The General Data Protection Regulation is an EU law that came into effect on May 25, 2018 applying across all EU member states including Ireland in order to protect and safeguard the privacy rights of individuals.
Who does GDPR apply to?
In essence, it is difficult to think of a business that GDPR does not apply to because in order to do business most organisations need to collect personal data. GDPR applies to any individual or organisation that processes personal data so if you have a ‘Contact Us’ page on your website for individuals to submit their details, then you are collecting (and therefore processing) their personal data.
The GDPR does not just apply to large companies but also individuals, SMEs, not-for-profit organisation and community groups.
There is little difference in the application of the GDPR whether you are a large company, a SME or an individual. Very few exemptions under the GDPR apply to SMEs, one example would be that you may not be required to keep records of processing activities if you have 250 or less employees (depending on the type of personal data that you process). Apart from that, there are few differences in the application of the regulations based on the size of an organisation.
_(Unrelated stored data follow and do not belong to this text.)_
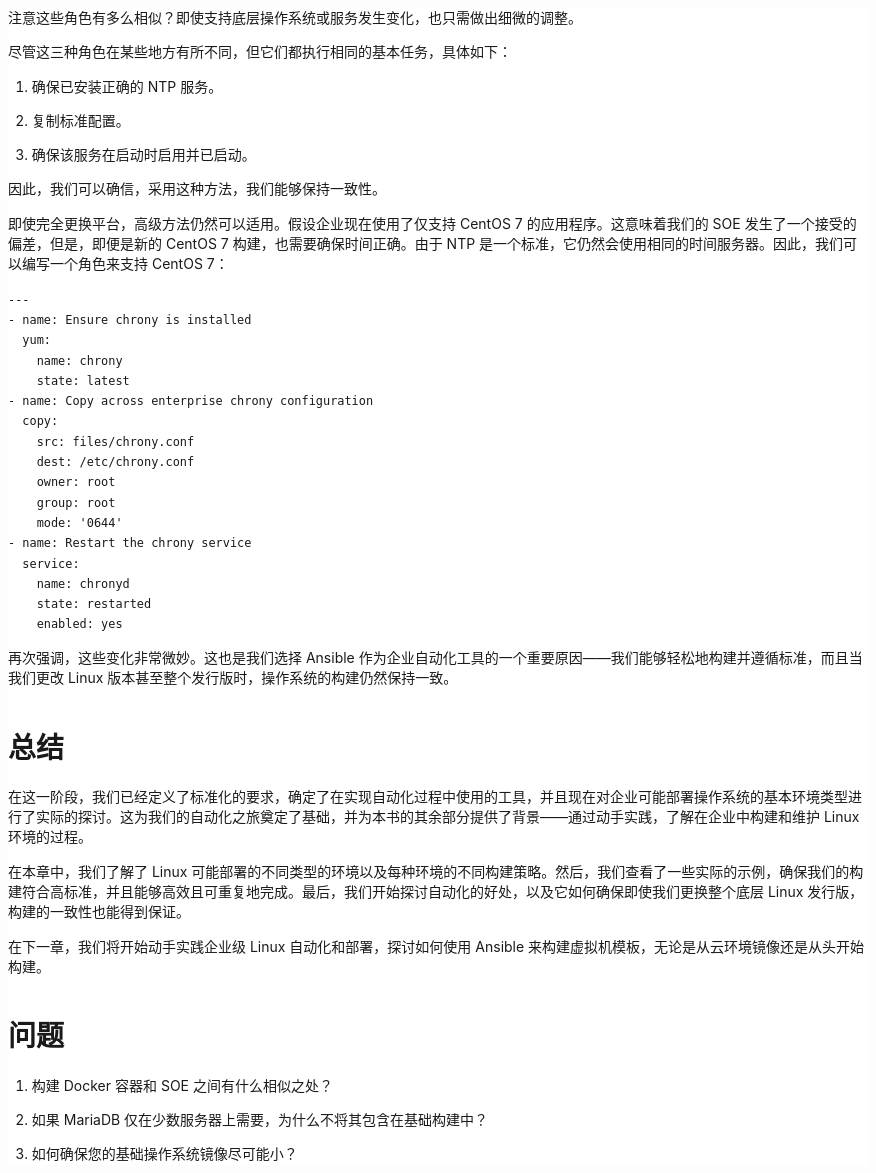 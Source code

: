 注意这些角色有多么相似？即使支持底层操作系统或服务发生变化，也只需做出细微的调整。

尽管这三种角色在某些地方有所不同，但它们都执行相同的基本任务，具体如下：

1.  确保已安装正确的 NTP 服务。

1.  复制标准配置。

1.  确保该服务在启动时启用并已启动。

因此，我们可以确信，采用这种方法，我们能够保持一致性。

即使完全更换平台，高级方法仍然可以适用。假设企业现在使用了仅支持 CentOS 7 的应用程序。这意味着我们的 SOE 发生了一个接受的偏差，但是，即便是新的 CentOS 7 构建，也需要确保时间正确。由于 NTP 是一个标准，它仍然会使用相同的时间服务器。因此，我们可以编写一个角色来支持 CentOS 7：

```
---
- name: Ensure chrony is installed
  yum:
    name: chrony
    state: latest
- name: Copy across enterprise chrony configuration
  copy:
    src: files/chrony.conf
    dest: /etc/chrony.conf
    owner: root
    group: root
    mode: '0644'
- name: Restart the chrony service
  service:
    name: chronyd
    state: restarted
    enabled: yes
```

再次强调，这些变化非常微妙。这也是我们选择 Ansible 作为企业自动化工具的一个重要原因——我们能够轻松地构建并遵循标准，而且当我们更改 Linux 版本甚至整个发行版时，操作系统的构建仍然保持一致。

# 总结

在这一阶段，我们已经定义了标准化的要求，确定了在实现自动化过程中使用的工具，并且现在对企业可能部署操作系统的基本环境类型进行了实际的探讨。这为我们的自动化之旅奠定了基础，并为本书的其余部分提供了背景——通过动手实践，了解在企业中构建和维护 Linux 环境的过程。

在本章中，我们了解了 Linux 可能部署的不同类型的环境以及每种环境的不同构建策略。然后，我们查看了一些实际的示例，确保我们的构建符合高标准，并且能够高效且可重复地完成。最后，我们开始探讨自动化的好处，以及它如何确保即使我们更换整个底层 Linux 发行版，构建的一致性也能得到保证。

在下一章，我们将开始动手实践企业级 Linux 自动化和部署，探讨如何使用 Ansible 来构建虚拟机模板，无论是从云环境镜像还是从头开始构建。

# 问题

1.  构建 Docker 容器和 SOE 之间有什么相似之处？

1.  如果 MariaDB 仅在少数服务器上需要，为什么不将其包含在基础构建中？

1.  如何确保您的基础操作系统镜像尽可能小？
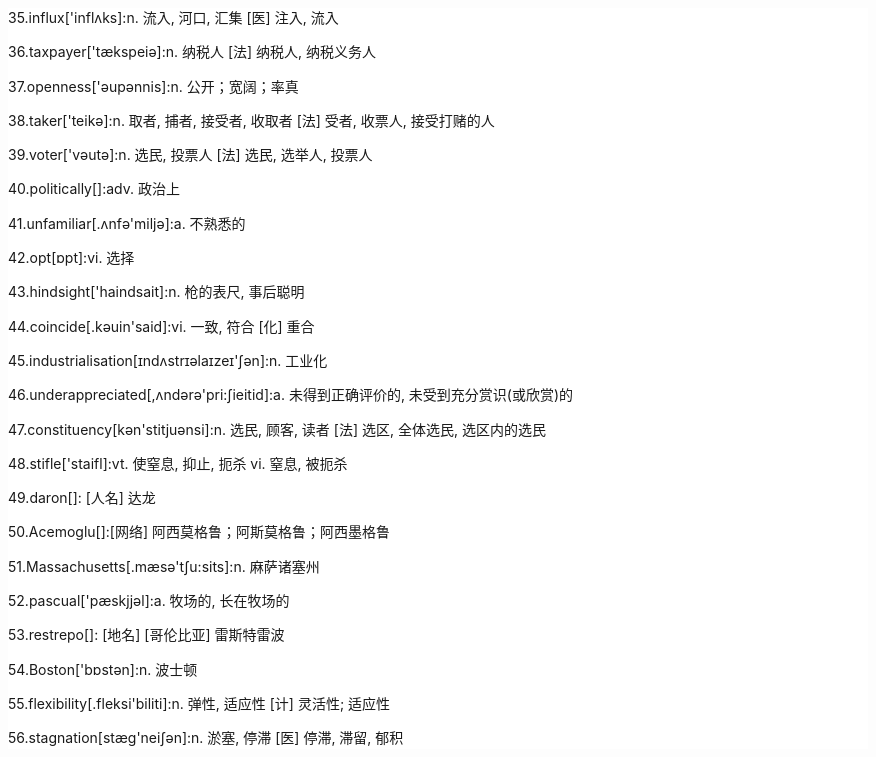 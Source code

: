 35.influx['inflʌks]:n. 流入, 河口, 汇集 [医] 注入, 流入 

36.taxpayer['tækspeiә]:n. 纳税人 [法] 纳税人, 纳税义务人 

37.openness['әupәnnis]:n. 公开；宽阔；率真 

38.taker['teikә]:n. 取者, 捕者, 接受者, 收取者 [法] 受者, 收票人, 接受打赌的人 

39.voter['vәutә]:n. 选民, 投票人 [法] 选民, 选举人, 投票人 

40.politically[]:adv. 政治上 

41.unfamiliar[.ʌnfә'miljә]:a. 不熟悉的 

42.opt[ɒpt]:vi. 选择 

43.hindsight['haindsait]:n. 枪的表尺, 事后聪明 

44.coincide[.kәuin'said]:vi. 一致, 符合 [化] 重合 

45.industrialisation[ɪndʌstrɪəlaɪzeɪ'ʃən]:n. 工业化 

46.underappreciated[,ʌndәrә'pri:ʃieitid]:a. 未得到正确评价的, 未受到充分赏识(或欣赏)的 

47.constituency[kәn'stitjuәnsi]:n. 选民, 顾客, 读者 [法] 选区, 全体选民, 选区内的选民 

48.stifle['staifl]:vt. 使窒息, 抑止, 扼杀 vi. 窒息, 被扼杀 

49.daron[]: [人名] 达龙 

50.Acemoglu[]:[网络] 阿西莫格鲁；阿斯莫格鲁；阿西墨格鲁 

51.Massachusetts[.mæsә'tʃu:sits]:n. 麻萨诸塞州 

52.pascual['pæskjjәl]:a. 牧场的, 长在牧场的 

53.restrepo[]: [地名] [哥伦比亚] 雷斯特雷波 

54.Boston['bɒstәn]:n. 波士顿 

55.flexibility[.fleksi'biliti]:n. 弹性, 适应性 [计] 灵活性; 适应性 

56.stagnation[stæg'neiʃәn]:n. 淤塞, 停滞 [医] 停滞, 滞留, 郁积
“Personal data may be held by an organisation in various forms such as emails, or CCTV recordings of individuals.”
What is ‘personal data’ and ‘processing’?
‘Personal data’ is any data that relates to an identifiable living individual. The definition of ‘processing’ of personal data is very wide and includes collecting, recording, storing, adapting, using, disclosing and deleting data.
Therefore, an organisation is ‘processing’ personal